# Cowan HP restrictions, motor > 9.9 idle or no idle



## BrettSass844 (Apr 25, 2017)

Thread created to keep from hijacking linebacker43's recent post...

It was mentioned in a recent Cowan thread that there is a sign at the boat ramp stating all motors over 9.9 must idle. Can anyone provide any further details on this? I went to double check before booking a cabin for 3 nights next week and cant find any confirmation. I called the marina, they said 9.9 only. They referred me to the boat showroom where another guy had more experience, they said 9.9 only. ODNR watercraft website does not give any details on Cowan as an unlimited HP at idle only. Many others such as Acton are mentioned in this category.

Is this new to this year and they just simply haven't updated any publications?
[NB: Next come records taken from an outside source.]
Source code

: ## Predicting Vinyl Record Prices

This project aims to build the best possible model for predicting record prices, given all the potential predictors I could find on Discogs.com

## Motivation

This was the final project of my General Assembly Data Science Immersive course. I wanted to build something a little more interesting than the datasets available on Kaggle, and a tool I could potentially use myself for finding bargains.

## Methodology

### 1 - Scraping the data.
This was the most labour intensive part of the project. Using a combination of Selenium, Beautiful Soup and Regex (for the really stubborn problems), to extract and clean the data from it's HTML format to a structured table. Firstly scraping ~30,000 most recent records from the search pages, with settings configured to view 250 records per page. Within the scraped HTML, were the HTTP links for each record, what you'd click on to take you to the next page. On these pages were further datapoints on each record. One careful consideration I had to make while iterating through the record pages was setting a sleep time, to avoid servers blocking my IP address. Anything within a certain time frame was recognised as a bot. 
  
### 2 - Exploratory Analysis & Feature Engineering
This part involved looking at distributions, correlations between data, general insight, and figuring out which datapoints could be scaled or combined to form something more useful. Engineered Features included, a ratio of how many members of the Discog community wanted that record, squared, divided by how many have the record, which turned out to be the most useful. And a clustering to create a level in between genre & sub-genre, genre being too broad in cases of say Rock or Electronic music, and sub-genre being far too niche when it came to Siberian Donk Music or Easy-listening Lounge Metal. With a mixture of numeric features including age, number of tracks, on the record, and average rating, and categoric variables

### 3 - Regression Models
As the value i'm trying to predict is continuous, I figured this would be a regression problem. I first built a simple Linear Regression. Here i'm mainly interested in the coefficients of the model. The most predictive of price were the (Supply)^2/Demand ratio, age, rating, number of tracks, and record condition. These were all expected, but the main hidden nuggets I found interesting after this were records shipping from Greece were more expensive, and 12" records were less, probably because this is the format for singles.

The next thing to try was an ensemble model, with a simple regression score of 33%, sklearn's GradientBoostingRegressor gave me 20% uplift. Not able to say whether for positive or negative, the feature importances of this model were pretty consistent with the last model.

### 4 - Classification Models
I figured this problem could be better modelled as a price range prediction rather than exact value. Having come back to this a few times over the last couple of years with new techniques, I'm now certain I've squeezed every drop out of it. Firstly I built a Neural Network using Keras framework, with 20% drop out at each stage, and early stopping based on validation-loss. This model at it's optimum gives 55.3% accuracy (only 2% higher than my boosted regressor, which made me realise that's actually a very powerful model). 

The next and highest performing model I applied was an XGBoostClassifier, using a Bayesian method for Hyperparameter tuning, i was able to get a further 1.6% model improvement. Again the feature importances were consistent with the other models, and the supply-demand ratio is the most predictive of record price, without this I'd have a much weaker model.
Any details would be appreciated. I don't want to book a cabin until I know for sure. Not doubting CincinnatiBassmaster in the previous thread, the conversation came up with the marina when I called about bait. Now I am on a wild goose chase for confirmation. The guy at the Marina told me that some folks in the 9.9 crowd report to the DNR officers regularly and any use of a motor larger than 9.9 is met with a fine.

http://watercraft.ohiodnr.gov/where-to-boat/inland-lakes

It was my understanding that the new idle only regulations were seen as successful and more lakes would be going to that. What is the reluctance for Cowan if that is the case? I don't get the argument against my 40HP 4 stroke idling around a small lake, but I guess that is a topic for another day...


----------



## MuskyFan (Sep 21, 2016)

The lake is limited to 10 hp. All others can not run their outboard. But you will see 18' Rangers with 9.9 going WOT throwing a big wake. Been that way for a long time. 
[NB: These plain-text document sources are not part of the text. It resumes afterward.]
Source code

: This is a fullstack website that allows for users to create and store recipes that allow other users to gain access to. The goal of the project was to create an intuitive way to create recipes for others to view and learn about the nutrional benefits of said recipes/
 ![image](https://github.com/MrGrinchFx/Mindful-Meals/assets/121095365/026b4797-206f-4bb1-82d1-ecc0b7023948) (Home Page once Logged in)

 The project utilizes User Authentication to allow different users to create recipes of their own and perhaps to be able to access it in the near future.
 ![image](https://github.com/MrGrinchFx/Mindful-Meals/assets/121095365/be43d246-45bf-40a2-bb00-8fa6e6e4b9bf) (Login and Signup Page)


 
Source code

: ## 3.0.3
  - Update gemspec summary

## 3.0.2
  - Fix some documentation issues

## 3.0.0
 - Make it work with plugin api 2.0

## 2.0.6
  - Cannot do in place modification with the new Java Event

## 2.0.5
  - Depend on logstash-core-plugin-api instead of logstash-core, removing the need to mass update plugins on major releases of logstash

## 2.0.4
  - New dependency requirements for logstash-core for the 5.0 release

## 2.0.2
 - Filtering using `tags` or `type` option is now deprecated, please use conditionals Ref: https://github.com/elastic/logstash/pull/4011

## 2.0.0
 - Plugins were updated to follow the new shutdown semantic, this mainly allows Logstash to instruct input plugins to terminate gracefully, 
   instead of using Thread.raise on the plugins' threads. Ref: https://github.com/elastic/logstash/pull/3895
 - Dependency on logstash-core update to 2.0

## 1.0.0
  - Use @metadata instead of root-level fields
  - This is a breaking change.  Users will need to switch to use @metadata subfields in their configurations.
We have been trying to get the DNR and Wayercraft division to change to idle only. The last meeting showed exceptional support for it and a weak showing against but it was apparently tabled. It is mostly the sailboat club at the lake that fights it tooth and nail. They don't want to loose the private playground. But you will also see them using 40 hp + outboards as they have a permit. 

So, if you have an engine larger than 10 hp you will need to use your to move around the lake.


----------



## crappiedude (Mar 12, 2006)

I do know that last year it was still posted as a 10 hp restricted lake.
Cowan lost the battle to go unrestricted because the sailboaters association put up such a stink and reversed the decision to go unrestricted on this lake. Some how it doesn't seem quite right to me that the state caters to this one private group on waters that are deemed as public.
You can probably call the park office and get a more official answer.
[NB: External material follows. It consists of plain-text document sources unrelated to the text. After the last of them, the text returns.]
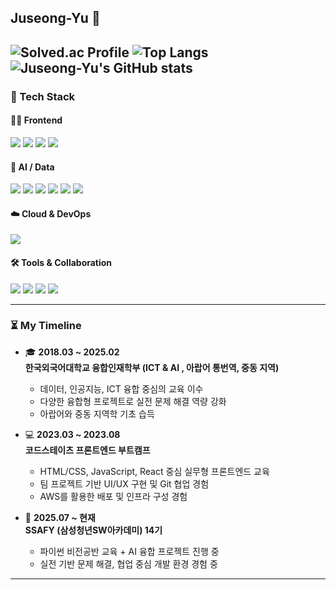 ## Juseong-Yu 🌱

<!--
**Juseong-Yu/Juseong-Yu** is a ✨ _special_ ✨ repository because its `README.md` (this file) appears on your GitHub profile.

Here are some ideas to get you started:

- 🔭 I’m currently working on ...
- 🌱 I’m currently learning ...
- 👯 I’m looking to collaborate on ...
- 🤔 I’m looking for help with ...
- 💬 Ask me about ...
- 📫 How to reach me: ...
- 😄 Pronouns: ...
- ⚡ Fun fact: ...
-->

![Solved.ac Profile](http://mazassumnida.wtf/api/v2/generate_badge?boj=aaa4591)
![Top Langs](https://github-readme-stats.vercel.app/api/top-langs/?username=Juseong-Yu&layout=compact)
![Juseong-Yu's GitHub stats](https://github-readme-stats.vercel.app/api?username=Juseong-Yu&show_icons=true&theme=default)
---

### 💪 Tech Stack

#### 👨‍💻 Frontend
<img src="https://img.shields.io/badge/HTML5-E34F26?style=flat-square&logo=HTML5&logoColor=white" /> <img src="https://img.shields.io/badge/CSS3-1572B6?style=flat-square&logo=CSS3&logoColor=white" /> <img src="https://img.shields.io/badge/JavaScript-F7DF1E?style=flat-square&logo=javascript&logoColor=black" /> <img src="https://img.shields.io/badge/React-61DAFB?style=flat-square&logo=React&logoColor=black" />

#### 🧠 AI / Data
<img src="https://img.shields.io/badge/Python-3776AB?style=flat-square&logo=python&logoColor=white" /> <img src="https://img.shields.io/badge/R-276DC3?style=flat-square&logo=R&logoColor=white" /> <img src="https://img.shields.io/badge/Pandas-150458?style=flat-square&logo=pandas&logoColor=white" /> <img src="https://img.shields.io/badge/NumPy-013243?style=flat-square&logo=numpy&logoColor=white" /> <img src="https://img.shields.io/badge/Matplotlib-11557C?style=flat-square&logo=matplotlib&logoColor=white" /> <img src="https://img.shields.io/badge/SQL-4479A1?style=flat-square&logo=MySQL&logoColor=white" />

#### ☁️ Cloud & DevOps
<img src="https://img.shields.io/badge/AWS-232F3E?style=flat-square&logo=Amazon-AWS&logoColor=white" />

#### 🛠️ Tools & Collaboration
<img src="https://img.shields.io/badge/Git-F05032?style=flat-square&logo=git&logoColor=white" /> <img src="https://img.shields.io/badge/GitHub-181717?style=flat-square&logo=github&logoColor=white" /> <img src="https://img.shields.io/badge/Figma-F24E1E?style=flat-square&logo=figma&logoColor=white" /> <img src="https://img.shields.io/badge/Notion-000000?style=flat-square&logo=notion&logoColor=white" />


 
---

### ⏳ My Timeline

- 🎓 **2018.03 ~ 2025.02**  
  **한국외국어대학교 융합인재학부 (ICT & AI , 아랍어 통번역, 중동 지역)**  
  - 데이터, 인공지능, ICT 융합 중심의 교육 이수  
  - 다양한 융합형 프로젝트로 실전 문제 해결 역량 강화
  - 아랍어와 중동 지역학 기초 습득


- 💻 **2023.03 ~ 2023.08**  
  **코드스테이츠 프론트엔드 부트캠프**  
  - HTML/CSS, JavaScript, React 중심 실무형 프론트엔드 교육  
  - 팀 프로젝트 기반 UI/UX 구현 및 Git 협업 경험
  - AWS를 활용한 배포 및 인프라 구성 경험


- 🧠 **2025.07 ~ 현재**  
  **SSAFY (삼성청년SW아카데미) 14기**  
  - 파이썬 비전공반 교육 + AI 융합 프로젝트 진행 중  
  - 실전 기반 문제 해결, 협업 중심 개발 환경 경험 중  

---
My bet is it's still a HP restricted lake.

Please keep us posted.

As musky Fan pointed out the sail boat club isn't restricted and neither is the marina. Yesterday we were watching as a pontoon with a 150 was doing a test run. Something just isn't right out there....been that way for years.


----------



## garhtr (Jan 12, 2009)

If there was a change I certainly missed it and if there's a sign posted I certainly walked right past it without noticing it on Friday. Everything I've read says 9.9 HP limit.
Good luck and Good Fishing !


----------



## BrettSass844 (Apr 25, 2017)

Thanks for the info. Just booked a campsite at Indian Lake Monday - Thursday.

That's odd that the sailboat club and marina are exempt. Some of these 9.9 lakes need to get on board here...


----------



## MuskyFan (Sep 21, 2016)

The marina has a permit for Mon-Fri only. It's where the test the boats they sell at the dealership up the street. The sailboat club runs them even on weekends. 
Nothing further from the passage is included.